My question is this: I will need to raise the existing transom and I'm not sure how to determine how high I need to build it. I was considering putting a Bob's micro jack on it to allow me to use a longshaft motor. This way, the tiller will be a little higher, and more comfortable to drive.

Do I just measure up 15" from the very bottom of the hull to the top of my new transom?
Is there a standard measurement, or does it completely depend on how the boat sits in the water?
Thanks dudes


----------



## Brett (Jul 16, 2008)

Transom height is determined by outboard shaft height.
Normally a transom is either 15 inches or 20 inches tall, measured square to the underside of the keel.
Not along the skew angle of the transom!


----------



## flaco (Feb 14, 2007)

Thanks a lot


----------



## Bob (Feb 2, 2007)

Do you already have the outboard you're going to mount on the modified transom?

If you want the cavitation plate dead even with the hull bottom, 15" &/or 20" isn't always the measurement that will get you there.  In fact, it might be off by over 1-1/2".

Ex:  A Yamaha 2-stroke model 25N short shaft is 16-1/2" from the mounting bracket to the cavitation plate.  The long shaft version is 21-1/2".


----------



## The_Skiff_Shop (Oct 28, 2008)

> Do you already have the outboard you're going to mount on the modified transom?
> 
> If you want the cavitation plate dead even with the hull bottom, 15" &/or 20" isn't always the measurement that will get you there.  In fact, it might be off by over 1-1/2".
> 
> Ex:  A Yamaha 2-stroke model 25N short shaft is 16-1/2" from the mounting bracket to the cavitation plate.  The long shaft version is 21-1/2".



I agree. I'm changing the transom on a project boat to accept a 20" motor.  The height of the transom from the bottom of the boat to the top of transom will be 22-1/2".  If I had left it at 15", I would have raised it 2-1/2" for a total of 17-1/2".


----------



## flaco (Feb 14, 2007)

Dern, I understood after the first reply, now I'm confused again. 

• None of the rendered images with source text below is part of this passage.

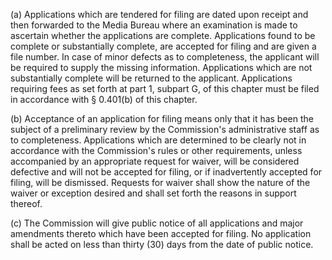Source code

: (a) Applications which are tendered for filing are dated upon receipt and then forwarded to the Media Bureau where an examination is made to ascertain whether the applications are complete. Applications found to be complete or substantially complete, are accepted for filing and are given a file number. In case of minor defects as to completeness, the applicant will be required to supply the missing information. Applications which are not substantially complete will be returned to the applicant. Applications requiring fees as set forth at part 1, subpart G, of this chapter must be filed in accordance with § 0.401(b) of this chapter.

(b) Acceptance of an application for filing means only that it has been the subject of a preliminary review by the Commission's administrative staff as to completeness. Applications which are determined to be clearly not in accordance with the Commission's rules or other requirements, unless accompanied by an appropriate request for waiver, will be considered defective and will not be accepted for filing, or if inadvertently accepted for filing, will be dismissed. Requests for waiver shall show the nature of the waiver or exception desired and shall set forth the reasons in support thereof.
              

(c) The Commission will give public notice of all applications and major amendments thereto which have been accepted for filing. No application shall be acted on less than thirty (30) days from the date of public notice.

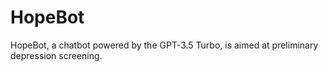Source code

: # HopeBot
HopeBot, a chatbot powered by the GPT-3.5 Turbo, is aimed at preliminary depression screening.
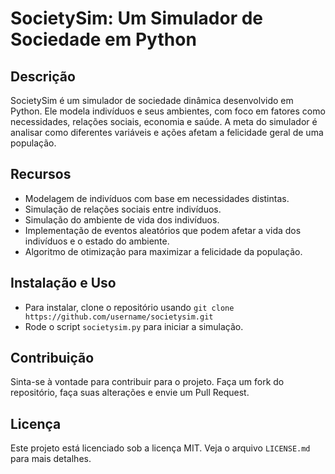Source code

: # SocietySim: Um Simulador de Sociedade em Python

## Descrição
SocietySim é um simulador de sociedade dinâmica desenvolvido em Python. Ele modela indivíduos e seus ambientes, com foco em fatores como necessidades, relações sociais, economia e saúde. A meta do simulador é analisar como diferentes variáveis e ações afetam a felicidade geral de uma população.

## Recursos

- Modelagem de indivíduos com base em necessidades distintas.
- Simulação de relações sociais entre indivíduos.
- Simulação do ambiente de vida dos indivíduos.
- Implementação de eventos aleatórios que podem afetar a vida dos indivíduos e o estado do ambiente.
- Algoritmo de otimização para maximizar a felicidade da população.

## Instalação e Uso

- Para instalar, clone o repositório usando `git clone https://github.com/username/societysim.git`
- Rode o script `societysim.py` para iniciar a simulação.

## Contribuição

Sinta-se à vontade para contribuir para o projeto. Faça um fork do repositório, faça suas alterações e envie um Pull Request.

## Licença

Este projeto está licenciado sob a licença MIT. Veja o arquivo `LICENSE.md` para mais detalhes.
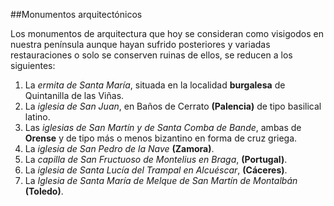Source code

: ##Monumentos arquitectónicos

Los monumentos de arquitectura que hoy se consideran como visigodos en nuestra península aunque hayan sufrido posteriores y variadas restauraciones o solo se conserven ruinas de ellos, se reducen a los siguientes:

1.	La *ermita de Santa María*, situada en la localidad **burgalesa** de Quintanilla de las Viñas.
2.	La *iglesia de San Juan*, en Baños de Cerrato **(Palencia)** de tipo basilical latino.
3.	Las *iglesias de San Martín y de Santa Comba de Bande*, ambas de **Orense** y de tipo más o menos bizantino en forma de cruz griega.
4.	La *iglesia de San Pedro de la Nave* **(Zamora)**.
5.	La *capilla de San Fructuoso de Montelius en Braga*, **(Portugal)**.
6.	La *iglesia de Santa Lucía del Trampal en Alcuéscar*, **(Cáceres)**.
7.	La *Iglesia de Santa María de Melque de San Martín de Montalbán* **(Toledo)**.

You're saying I build the transom based on what motor I get?


----------



## Brett (Jul 16, 2008)

If you just want to go fishing, 15 or 20 inches will do the job.
If you want the absolute best performance,
you adjust your transom height to fit the motor exactly.
That's why so many jackplates are sold.
Folks attempting to obtain every bit of speed out of their boats.


----------